▶ _WORK ITEM_: Look in the material below for the line holding "contacted via the". Set it down exactly, with each later line up to and including the line holding "The PEP process".

────────

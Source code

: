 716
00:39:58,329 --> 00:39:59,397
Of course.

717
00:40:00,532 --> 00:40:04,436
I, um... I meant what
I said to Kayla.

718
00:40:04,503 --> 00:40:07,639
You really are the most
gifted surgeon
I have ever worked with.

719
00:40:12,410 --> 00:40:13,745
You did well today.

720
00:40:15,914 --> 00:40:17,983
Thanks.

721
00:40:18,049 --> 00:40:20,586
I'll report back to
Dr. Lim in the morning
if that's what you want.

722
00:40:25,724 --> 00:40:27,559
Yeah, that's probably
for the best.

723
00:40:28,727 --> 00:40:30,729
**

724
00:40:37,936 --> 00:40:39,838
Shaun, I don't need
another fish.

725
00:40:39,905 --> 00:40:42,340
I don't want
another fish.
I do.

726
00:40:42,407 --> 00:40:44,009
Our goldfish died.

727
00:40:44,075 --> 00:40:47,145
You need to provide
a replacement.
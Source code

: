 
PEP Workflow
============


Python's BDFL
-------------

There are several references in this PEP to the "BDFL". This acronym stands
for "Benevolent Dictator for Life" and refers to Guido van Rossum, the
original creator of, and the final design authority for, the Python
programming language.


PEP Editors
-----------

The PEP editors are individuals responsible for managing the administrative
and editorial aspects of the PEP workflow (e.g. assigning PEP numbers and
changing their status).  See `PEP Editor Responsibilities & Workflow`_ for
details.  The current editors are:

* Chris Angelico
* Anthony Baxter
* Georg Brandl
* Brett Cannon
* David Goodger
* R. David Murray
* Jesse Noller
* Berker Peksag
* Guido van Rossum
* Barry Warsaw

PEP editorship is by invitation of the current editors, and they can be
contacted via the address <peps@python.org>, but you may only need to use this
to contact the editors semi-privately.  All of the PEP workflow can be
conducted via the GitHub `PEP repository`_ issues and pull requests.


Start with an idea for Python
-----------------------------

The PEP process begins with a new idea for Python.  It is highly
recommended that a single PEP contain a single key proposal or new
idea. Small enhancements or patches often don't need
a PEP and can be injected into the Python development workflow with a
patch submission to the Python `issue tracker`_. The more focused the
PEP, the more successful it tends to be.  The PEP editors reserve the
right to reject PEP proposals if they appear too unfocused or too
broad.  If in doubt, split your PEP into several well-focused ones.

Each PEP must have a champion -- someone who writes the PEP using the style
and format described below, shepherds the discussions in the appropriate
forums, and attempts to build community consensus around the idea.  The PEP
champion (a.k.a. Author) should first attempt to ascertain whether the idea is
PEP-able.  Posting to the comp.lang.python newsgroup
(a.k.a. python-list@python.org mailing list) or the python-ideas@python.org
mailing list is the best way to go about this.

────────

▶ _YOUR RESPONSE_:
contacted via the address <peps@python.org>, but you may only need to use this
to contact the editors semi-privately.  All of the PEP workflow can be
conducted via the GitHub `PEP repository`_ issues and pull requests.


Start with an idea for Python
-----------------------------

The PEP process begins with a new idea for Python.  It is highly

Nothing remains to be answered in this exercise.